From the San Joaquin Valley Delta Field Crops blog • Jan. 21, 2021
Michelle Leinfelder-Miles is the UC Cooperative Extension Delta Crops Resource Management Advisor serving San Joaquin, Sacramento, Yolo, Solano, and Contra Costa counties.
Herbicide Trial in Delta Drill-Seeded Rice - 2020
Weeds are important pests of California rice systems, and weed management can account for roughly 17 percent of total operating costs (Espino et al., 2016). Integrated weed management uses cultural and chemical practices where herbicide are important tools.

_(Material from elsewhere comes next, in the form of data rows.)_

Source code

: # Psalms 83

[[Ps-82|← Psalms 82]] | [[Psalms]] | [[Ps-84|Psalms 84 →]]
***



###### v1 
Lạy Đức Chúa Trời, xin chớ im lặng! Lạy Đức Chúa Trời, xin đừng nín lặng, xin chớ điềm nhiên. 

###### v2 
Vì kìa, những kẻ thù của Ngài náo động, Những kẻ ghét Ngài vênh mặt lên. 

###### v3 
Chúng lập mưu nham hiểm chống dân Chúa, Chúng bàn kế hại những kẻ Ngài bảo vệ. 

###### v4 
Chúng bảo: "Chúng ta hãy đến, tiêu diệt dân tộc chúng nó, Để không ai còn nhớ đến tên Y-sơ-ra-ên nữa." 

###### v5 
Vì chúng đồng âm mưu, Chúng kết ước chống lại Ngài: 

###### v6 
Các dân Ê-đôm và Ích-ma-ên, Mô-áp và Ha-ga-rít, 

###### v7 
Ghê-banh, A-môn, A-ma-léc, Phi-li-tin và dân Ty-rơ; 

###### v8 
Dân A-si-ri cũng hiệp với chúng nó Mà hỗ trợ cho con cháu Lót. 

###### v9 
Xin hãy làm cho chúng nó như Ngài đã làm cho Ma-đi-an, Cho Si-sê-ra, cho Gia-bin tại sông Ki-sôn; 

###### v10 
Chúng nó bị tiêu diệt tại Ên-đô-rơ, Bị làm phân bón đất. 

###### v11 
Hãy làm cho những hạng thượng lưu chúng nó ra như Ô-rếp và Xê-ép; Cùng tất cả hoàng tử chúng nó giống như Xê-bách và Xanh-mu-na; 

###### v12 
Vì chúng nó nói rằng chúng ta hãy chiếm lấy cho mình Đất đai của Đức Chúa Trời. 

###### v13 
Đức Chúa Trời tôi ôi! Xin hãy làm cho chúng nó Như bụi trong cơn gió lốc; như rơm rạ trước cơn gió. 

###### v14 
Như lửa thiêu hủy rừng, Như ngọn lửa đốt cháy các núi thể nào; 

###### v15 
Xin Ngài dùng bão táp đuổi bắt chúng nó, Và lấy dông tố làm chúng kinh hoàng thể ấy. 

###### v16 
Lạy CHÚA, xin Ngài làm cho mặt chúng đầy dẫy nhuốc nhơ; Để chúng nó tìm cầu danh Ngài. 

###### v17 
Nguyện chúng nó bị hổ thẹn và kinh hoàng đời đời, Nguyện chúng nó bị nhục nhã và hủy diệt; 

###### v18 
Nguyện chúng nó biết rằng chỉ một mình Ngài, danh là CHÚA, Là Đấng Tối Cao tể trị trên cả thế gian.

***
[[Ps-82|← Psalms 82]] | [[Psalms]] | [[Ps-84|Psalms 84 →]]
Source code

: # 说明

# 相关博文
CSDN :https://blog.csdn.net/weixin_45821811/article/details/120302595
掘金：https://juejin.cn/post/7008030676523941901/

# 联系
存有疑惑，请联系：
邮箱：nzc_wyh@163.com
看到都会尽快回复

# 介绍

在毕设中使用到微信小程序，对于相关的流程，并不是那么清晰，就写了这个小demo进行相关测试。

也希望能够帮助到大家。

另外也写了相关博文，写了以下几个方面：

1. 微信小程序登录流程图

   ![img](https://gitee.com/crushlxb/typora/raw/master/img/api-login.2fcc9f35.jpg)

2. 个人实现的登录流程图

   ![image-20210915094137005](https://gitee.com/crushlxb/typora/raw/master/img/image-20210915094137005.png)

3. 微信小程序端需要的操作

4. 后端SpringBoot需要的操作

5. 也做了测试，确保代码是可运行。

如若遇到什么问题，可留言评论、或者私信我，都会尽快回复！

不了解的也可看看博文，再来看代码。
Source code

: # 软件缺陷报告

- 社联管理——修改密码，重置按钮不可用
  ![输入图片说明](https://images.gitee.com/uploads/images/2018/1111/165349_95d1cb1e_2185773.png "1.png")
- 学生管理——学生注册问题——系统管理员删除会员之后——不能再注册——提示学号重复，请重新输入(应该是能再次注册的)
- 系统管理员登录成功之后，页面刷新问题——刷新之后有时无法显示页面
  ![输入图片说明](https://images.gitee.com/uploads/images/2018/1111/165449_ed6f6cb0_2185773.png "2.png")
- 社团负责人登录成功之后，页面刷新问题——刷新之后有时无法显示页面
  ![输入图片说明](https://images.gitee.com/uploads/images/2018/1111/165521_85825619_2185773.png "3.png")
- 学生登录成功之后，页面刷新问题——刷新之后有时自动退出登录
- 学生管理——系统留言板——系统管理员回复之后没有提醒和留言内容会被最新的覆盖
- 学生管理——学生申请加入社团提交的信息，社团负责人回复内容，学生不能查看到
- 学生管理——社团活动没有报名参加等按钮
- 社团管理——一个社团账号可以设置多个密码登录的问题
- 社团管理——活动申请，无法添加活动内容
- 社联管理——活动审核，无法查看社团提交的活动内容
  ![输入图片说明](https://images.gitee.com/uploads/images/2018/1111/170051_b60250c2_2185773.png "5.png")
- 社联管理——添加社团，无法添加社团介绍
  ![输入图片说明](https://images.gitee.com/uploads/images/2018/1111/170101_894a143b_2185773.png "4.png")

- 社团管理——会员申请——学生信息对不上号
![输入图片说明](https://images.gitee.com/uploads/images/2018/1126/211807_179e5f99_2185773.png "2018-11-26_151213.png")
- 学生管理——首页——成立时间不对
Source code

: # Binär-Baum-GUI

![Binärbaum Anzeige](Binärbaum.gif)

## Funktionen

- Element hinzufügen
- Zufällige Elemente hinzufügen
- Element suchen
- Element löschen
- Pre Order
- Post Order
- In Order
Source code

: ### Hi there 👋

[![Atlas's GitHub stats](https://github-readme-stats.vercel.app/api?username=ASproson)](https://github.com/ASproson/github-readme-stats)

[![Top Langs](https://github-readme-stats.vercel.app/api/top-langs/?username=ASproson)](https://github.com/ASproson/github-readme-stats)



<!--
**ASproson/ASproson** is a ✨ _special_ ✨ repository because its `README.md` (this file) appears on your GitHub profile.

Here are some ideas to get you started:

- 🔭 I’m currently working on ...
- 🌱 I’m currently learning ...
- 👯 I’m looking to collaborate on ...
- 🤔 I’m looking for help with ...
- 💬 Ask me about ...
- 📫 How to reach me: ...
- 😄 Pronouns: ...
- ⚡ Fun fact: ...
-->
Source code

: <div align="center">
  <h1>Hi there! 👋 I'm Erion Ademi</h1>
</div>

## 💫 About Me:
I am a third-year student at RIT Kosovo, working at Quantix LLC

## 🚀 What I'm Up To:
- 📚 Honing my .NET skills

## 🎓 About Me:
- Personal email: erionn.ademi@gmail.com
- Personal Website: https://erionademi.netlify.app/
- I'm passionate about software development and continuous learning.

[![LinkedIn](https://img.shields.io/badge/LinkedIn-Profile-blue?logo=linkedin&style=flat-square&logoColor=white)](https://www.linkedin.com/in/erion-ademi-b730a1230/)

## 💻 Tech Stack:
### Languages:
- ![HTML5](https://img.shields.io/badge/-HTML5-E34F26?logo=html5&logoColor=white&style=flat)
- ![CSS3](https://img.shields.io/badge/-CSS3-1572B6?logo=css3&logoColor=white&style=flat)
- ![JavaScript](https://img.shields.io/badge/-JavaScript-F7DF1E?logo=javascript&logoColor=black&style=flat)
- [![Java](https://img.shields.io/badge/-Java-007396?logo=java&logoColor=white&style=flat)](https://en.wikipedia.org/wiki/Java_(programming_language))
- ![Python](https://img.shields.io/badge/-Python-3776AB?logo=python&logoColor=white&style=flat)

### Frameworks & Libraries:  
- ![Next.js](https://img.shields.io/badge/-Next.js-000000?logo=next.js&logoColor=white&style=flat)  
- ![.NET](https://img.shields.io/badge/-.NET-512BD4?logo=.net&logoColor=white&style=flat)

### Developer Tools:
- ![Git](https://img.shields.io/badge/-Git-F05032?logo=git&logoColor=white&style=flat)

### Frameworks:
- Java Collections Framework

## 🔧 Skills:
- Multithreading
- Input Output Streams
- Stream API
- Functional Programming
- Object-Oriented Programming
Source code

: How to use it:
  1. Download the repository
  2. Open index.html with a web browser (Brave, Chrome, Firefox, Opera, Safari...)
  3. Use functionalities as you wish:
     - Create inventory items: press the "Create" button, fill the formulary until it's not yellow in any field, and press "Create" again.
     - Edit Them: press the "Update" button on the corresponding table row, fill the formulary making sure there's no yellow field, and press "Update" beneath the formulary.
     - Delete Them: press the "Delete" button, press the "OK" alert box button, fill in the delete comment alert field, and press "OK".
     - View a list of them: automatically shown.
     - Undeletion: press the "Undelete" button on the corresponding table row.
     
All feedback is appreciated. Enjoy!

Certain conditions in California rice production systems, however, increase the likelihood of developing herbicide resistance. Herbicide resistance is the ability of certain weed biotypes to survive certain herbicide treatments when the weed species is usually killed by that herbicide (Al-Khatib et al., 2019). Such conditions include, but are not limited to, lack of crop rotation, the efficacy of certain herbicides on certain weeds causing them to get frequently used, and not having diverse chemistries available.
In 2019 and 2020, trials were conducted to evaluate the efficacy of a new herbicide product called Loyant (florpyrauxifen-benzyl; group 4 herbicide; Corteva Agriscience) in drill-seeded rice in the Delta region. Loyant is registered in rice growing states in the southern US but would be a new chemistry in California. Corteva Agriscience expects to have CA registration in time for the 2021 use season. The objective of the trials, by assessing different rates and treatment combinations, was to understand the efficacy and crop tolerance of Loyant for weed control in drill-seeded rice in California. This article will describe select results of the 2020 trial. Treatments are listed in Table 1. Complete information from both years is available from the attached pdf file below: Herbicide Trials in Delta Drill-Seeded Rice – 2019 and 2020.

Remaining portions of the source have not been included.